Le blog d'Eric NGENDAHAYO

Tout ce que vous voulez savoir sur la microfinance au Burundi : Les derniers évènenements, les ouvertures et les fermetures d'IMFs, la réglementation,les travaux de recherche, les défis et les enjeux actuels du secteur. (eric.ngendahayo@yahoo.fr)

14 février 2007

Compte rendu sur la Journée Ethique et Microfinance de Lille (8 décembre 2006)

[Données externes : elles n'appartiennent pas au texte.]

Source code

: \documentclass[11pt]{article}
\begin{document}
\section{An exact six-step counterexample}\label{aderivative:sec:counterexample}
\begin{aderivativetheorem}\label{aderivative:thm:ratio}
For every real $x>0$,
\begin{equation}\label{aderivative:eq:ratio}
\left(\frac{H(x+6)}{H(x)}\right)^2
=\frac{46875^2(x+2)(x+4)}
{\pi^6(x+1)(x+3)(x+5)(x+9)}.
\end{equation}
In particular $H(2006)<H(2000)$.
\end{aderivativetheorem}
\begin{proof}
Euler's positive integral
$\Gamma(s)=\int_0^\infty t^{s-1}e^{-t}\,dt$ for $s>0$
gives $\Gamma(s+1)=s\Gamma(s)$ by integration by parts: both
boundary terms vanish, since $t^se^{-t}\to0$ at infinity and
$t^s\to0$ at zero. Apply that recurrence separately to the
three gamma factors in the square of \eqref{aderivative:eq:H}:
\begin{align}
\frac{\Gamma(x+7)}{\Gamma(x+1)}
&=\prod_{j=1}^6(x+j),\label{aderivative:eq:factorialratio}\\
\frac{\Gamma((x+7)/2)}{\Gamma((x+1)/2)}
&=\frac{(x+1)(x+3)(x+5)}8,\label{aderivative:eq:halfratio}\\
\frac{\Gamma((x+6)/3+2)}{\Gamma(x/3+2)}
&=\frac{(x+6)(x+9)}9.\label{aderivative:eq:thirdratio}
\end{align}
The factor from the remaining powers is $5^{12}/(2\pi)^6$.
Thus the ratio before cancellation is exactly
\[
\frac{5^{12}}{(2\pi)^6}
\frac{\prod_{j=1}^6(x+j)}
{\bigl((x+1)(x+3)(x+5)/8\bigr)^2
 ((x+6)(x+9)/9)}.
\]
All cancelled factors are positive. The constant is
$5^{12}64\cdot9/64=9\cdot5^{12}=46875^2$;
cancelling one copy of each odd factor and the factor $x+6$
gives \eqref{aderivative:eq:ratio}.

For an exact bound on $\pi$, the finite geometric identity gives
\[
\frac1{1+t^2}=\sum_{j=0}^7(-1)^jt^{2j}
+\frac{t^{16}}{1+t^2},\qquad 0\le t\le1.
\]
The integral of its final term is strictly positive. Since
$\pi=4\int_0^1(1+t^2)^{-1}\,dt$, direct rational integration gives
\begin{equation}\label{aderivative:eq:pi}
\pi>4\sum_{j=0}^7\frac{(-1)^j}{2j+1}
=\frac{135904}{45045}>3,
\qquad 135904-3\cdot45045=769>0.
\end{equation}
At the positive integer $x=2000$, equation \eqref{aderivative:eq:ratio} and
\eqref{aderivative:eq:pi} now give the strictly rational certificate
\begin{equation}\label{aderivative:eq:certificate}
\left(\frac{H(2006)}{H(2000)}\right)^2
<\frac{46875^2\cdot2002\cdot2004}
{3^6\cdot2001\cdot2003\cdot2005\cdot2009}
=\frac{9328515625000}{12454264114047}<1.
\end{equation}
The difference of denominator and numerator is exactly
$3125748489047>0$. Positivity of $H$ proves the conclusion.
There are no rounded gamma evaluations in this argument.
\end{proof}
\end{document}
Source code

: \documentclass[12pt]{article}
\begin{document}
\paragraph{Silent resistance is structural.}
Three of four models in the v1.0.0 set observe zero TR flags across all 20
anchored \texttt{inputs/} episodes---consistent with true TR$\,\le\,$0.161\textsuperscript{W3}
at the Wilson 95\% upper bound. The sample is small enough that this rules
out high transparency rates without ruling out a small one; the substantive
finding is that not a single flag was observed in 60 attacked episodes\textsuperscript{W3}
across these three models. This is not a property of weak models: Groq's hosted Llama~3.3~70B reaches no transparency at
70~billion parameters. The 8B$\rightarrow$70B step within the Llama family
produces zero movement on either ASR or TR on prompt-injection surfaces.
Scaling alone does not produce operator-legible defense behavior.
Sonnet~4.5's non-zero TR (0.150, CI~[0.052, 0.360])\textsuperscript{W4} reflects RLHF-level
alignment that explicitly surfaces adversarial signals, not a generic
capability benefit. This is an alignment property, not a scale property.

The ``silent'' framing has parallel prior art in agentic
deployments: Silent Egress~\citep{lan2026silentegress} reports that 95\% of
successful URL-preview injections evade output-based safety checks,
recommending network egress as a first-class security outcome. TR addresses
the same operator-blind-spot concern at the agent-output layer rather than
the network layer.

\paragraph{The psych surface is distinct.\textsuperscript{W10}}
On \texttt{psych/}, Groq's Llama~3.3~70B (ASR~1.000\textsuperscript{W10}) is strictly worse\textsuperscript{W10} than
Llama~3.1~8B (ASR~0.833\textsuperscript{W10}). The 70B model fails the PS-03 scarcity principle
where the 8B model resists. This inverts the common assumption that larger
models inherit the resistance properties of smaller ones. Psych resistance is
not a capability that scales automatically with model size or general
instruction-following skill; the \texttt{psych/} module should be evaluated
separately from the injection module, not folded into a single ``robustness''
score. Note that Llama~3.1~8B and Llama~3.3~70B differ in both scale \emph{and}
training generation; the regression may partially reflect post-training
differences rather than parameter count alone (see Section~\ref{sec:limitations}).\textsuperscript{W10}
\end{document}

Le 8 décembre 2006, s’est tenu à l’Université Catholique de Lille, un séminaire sur le thème « ethique et Microfinance » organisé par le Centre de recherche en Ethique Economique avec l’appui de la BSD.

Nous vous faisons partager, les points centraux que nous avons retenu de cette  journée d’échange.

Eric NGENDAHAYO (Centre de Recherches en Ethique Economique)

Enjeux éthiques  de la Microfinance

«Une paix durable ne peut-être obtenue sans qu’une partie importante de la population trouve les moyens de sortir de la pauvreté………le microcrédit est un de ces moyens » (Comité du prix Nobel de la paix 2006).

«Le but de la microfinance est d’accroître le revenu et de créer de l’emploi chez les populations pauvres, à travers le développement des microentreprises locales, et, dans ce processus, accroître le bien être financier des emprunteurs, de leurs famille et de leur communauté au sens large. »(FENU 2001). 

Parler des enjeux éthiques de la microfinance c’est tout d’abord la justifier. En se référant aux deux énoncés repris ci-haut, on saisit que l’idée sous jacente  dans l’explication, la définition ou la justification de la microfinance, est l’idée de l’impact et donc des conséquences. Cela fait quasiment l’unanimité dans l’ensemble des intervenants du secteur, la microfinance est désirable du fait des conséquences qu’elle génère sur ses bénéficiaires. On se retrouve donc dans un raisonnement purement utilitariste où, une solution est choisie parce qu’elle est celle qui produit les meilleurs résultats, si l’on compare le couple  coût – utilité.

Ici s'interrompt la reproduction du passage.